Answer:
Magnitude: 0.5 N
Direction: 0 degrees
Step-by-step explanation:
Going to be honest, I do not understand the magnitude of R, but what I can explain is the direction.
So, following the steps, we find that the magnitude of A (coulomb's constant k times (q1 x q3)/dq13^2) = 1.798 Newtons
The magnitude of B is the same because q1 = q2 in this scenario
Using SohCahToa, we can find the angle of vector A = about 36.9 degrees
since q1 is 0.3 meters away from the x-axis (this is our opposite side) and the distance between q1 and q3 is 0.5 (our hypotenuse because the x-axis and y-axis make a right angle) this means that we can use this for our formula,
the sine of angle A = opposite side / hypotenuse side
Sine of angle A = 0.3m / 0.5m
Angle A = (inverse Sine) of 0.3m/0.5m
Angle A = 36.9 degrees
Using that we can get the x and y components of each vector:
The x component of A will be A cosine angle A which is
Ax = 1.798 N times (cosine(36.9 degrees)) = 1.44 N
The y component of A will be NEGATIVE A sine angle A
The reason why it is negative is because for the A vector, it has a negative slope so its y value is continually decreasing, so it makes sense for it's resulting vector to have the same y decrease.

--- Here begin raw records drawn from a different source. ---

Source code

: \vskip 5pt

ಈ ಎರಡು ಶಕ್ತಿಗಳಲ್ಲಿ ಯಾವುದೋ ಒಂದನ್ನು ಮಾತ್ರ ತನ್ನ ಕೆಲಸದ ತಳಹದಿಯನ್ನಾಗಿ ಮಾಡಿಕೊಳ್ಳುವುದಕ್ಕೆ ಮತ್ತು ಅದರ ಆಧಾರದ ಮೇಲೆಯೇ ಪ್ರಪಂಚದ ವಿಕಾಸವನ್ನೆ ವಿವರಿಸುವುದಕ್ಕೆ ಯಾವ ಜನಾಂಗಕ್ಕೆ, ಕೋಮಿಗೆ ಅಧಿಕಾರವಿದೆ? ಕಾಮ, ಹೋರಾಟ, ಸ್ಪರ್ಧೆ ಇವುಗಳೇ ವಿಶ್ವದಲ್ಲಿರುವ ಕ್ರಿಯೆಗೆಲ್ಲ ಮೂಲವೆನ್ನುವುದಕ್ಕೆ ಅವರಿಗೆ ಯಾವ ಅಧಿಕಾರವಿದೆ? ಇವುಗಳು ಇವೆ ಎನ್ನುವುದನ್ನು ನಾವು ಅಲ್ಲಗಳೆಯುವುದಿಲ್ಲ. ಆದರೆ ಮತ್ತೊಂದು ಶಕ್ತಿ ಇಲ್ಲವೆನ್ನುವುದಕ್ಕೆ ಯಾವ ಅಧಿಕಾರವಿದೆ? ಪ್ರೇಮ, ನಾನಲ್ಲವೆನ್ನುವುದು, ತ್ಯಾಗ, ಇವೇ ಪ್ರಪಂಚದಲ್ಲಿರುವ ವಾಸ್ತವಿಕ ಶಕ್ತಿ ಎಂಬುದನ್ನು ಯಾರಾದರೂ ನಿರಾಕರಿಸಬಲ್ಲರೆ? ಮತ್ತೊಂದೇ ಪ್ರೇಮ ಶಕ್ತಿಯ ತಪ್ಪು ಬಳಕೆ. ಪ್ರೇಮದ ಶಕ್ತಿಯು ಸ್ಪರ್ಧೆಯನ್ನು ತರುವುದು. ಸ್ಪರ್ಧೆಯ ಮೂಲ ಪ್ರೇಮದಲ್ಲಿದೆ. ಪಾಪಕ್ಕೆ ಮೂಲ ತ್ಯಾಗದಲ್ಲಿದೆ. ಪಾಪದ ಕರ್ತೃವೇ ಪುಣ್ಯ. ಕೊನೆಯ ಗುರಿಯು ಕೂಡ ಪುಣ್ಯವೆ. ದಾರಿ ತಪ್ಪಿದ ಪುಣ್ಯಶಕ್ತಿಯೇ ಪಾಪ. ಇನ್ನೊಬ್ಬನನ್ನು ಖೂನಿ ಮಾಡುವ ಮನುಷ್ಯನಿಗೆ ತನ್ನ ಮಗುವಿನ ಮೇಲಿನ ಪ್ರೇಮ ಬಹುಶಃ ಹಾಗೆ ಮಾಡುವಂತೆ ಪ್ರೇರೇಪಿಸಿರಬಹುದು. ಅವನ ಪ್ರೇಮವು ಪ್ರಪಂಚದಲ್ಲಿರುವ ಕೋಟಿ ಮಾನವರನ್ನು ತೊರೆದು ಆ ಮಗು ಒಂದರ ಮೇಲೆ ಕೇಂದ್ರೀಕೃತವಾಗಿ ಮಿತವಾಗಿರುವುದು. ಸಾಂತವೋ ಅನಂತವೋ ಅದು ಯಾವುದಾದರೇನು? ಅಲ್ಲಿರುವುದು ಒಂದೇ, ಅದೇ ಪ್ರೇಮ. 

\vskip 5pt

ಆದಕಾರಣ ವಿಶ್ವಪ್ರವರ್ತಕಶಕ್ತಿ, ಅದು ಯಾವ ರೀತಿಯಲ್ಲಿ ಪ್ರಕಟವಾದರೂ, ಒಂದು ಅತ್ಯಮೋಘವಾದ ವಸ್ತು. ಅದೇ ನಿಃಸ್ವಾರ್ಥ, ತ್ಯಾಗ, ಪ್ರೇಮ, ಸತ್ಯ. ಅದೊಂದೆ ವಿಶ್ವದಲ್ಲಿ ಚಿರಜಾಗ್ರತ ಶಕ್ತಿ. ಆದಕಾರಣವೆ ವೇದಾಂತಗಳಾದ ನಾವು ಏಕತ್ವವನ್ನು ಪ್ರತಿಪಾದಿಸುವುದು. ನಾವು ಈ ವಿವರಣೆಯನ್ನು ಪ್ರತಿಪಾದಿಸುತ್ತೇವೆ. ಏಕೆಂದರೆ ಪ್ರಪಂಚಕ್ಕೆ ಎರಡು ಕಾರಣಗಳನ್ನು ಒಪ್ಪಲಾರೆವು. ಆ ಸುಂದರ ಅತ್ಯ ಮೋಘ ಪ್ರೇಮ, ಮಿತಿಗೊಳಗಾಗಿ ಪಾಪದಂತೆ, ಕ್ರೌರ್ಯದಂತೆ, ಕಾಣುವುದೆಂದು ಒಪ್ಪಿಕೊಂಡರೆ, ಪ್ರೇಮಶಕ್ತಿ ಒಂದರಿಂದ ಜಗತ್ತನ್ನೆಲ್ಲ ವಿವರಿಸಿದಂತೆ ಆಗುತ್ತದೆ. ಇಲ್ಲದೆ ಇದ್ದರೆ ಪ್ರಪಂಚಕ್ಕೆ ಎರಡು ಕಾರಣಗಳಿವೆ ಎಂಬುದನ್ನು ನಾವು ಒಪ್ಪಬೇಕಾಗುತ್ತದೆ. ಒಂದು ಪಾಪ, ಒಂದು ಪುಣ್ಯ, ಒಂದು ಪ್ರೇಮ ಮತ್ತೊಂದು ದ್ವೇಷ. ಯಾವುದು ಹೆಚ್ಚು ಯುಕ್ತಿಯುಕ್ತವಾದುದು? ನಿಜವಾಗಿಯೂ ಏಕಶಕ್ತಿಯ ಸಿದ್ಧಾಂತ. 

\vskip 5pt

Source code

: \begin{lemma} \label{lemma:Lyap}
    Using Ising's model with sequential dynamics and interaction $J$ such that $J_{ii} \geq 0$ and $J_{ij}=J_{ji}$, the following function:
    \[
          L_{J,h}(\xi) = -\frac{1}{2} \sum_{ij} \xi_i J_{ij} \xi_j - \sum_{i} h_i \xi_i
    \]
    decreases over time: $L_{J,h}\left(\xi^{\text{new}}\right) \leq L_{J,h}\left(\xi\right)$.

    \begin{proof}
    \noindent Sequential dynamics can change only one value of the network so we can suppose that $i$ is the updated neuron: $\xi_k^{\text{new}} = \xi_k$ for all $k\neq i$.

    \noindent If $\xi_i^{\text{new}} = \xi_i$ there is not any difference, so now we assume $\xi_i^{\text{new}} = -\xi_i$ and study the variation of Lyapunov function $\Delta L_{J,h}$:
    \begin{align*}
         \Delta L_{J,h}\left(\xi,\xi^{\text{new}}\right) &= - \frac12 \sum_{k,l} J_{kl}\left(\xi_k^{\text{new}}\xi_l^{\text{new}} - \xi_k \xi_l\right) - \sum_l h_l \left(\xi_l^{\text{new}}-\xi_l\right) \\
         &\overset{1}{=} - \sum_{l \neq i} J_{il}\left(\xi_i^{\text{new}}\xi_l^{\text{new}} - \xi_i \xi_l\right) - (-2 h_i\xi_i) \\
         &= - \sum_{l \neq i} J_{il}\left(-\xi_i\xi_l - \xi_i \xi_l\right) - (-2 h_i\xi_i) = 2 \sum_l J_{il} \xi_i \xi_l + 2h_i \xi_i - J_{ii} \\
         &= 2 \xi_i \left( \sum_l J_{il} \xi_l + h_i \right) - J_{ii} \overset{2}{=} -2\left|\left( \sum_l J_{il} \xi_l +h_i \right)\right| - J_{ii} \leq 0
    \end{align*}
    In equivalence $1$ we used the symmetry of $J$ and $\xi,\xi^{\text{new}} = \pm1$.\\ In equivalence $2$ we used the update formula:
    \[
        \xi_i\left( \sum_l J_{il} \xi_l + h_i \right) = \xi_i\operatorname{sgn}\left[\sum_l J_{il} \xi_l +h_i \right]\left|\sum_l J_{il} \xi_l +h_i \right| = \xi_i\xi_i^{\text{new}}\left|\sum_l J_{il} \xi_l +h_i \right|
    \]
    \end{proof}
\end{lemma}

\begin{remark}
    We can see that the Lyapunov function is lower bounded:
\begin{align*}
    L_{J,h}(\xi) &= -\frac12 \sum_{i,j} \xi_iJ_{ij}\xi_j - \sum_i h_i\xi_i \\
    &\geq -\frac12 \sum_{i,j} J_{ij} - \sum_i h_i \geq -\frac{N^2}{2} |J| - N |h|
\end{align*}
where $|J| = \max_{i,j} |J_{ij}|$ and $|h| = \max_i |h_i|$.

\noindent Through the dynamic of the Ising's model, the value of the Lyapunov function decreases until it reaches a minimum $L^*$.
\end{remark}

Ay = (-1.798)(sine(36.9)) = -1.079 N
Now we can do the same with B.
Since B = A IN THIS SCENARIO, the values will be the same,
Bx = 1.798 N times (cosine(36.9 degrees) = 1.44 N
BUT with the y value here, it is actually INCREASING
so:
By = 1.798 N times (sine(36.9 degrees)) = 1.079 N
So the next step is to sum these values.
Rx = Ax + Bx = 1.44 N + 1.44 N = 2.88 N
The x component of vector R is 2.88 N.
Ry = Ay + By = -1.079 N + 1.079 N = 0 N.
The y component of vector R is 0.
Basically, it is traveling straight along the x-axis. This makes sense because the forces of each particle were repelling this one at an EQUAL MAGNITUDE (q1 = q2) So, the direction is 0 degrees because even following the steps, (tan-1 times (Ry over Rx)) is 0/2.88. This will be 0.